### EXERCISE OBJECTIVE
Reproduce the lines below exactly. Skip images.

START RECORDS TO PROCESS

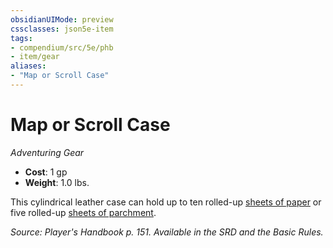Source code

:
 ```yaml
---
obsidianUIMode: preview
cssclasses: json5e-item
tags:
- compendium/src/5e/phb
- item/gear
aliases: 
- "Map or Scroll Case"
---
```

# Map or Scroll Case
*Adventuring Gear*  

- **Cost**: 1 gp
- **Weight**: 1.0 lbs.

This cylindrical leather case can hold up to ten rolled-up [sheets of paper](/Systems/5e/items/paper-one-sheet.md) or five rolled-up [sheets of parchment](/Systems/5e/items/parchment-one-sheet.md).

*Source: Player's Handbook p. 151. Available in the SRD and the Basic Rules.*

END RECORDS TO PROCESS

### SOLUTION BELOW
Source code

:
 ```yaml
---
obsidianUIMode: preview
cssclasses: json5e-item
tags:
- compendium/src/5e/phb
- item/gear
aliases: 
- "Map or Scroll Case"
---
```

# Map or Scroll Case
*Adventuring Gear*  

- **Cost**: 1 gp
- **Weight**: 1.0 lbs.

This cylindrical leather case can hold up to ten rolled-up [sheets of paper](/Systems/5e/items/paper-one-sheet.md) or five rolled-up [sheets of parchment](/Systems/5e/items/parchment-one-sheet.md).

*Source: Player's Handbook p. 151. Available in the SRD and the Basic Rules.*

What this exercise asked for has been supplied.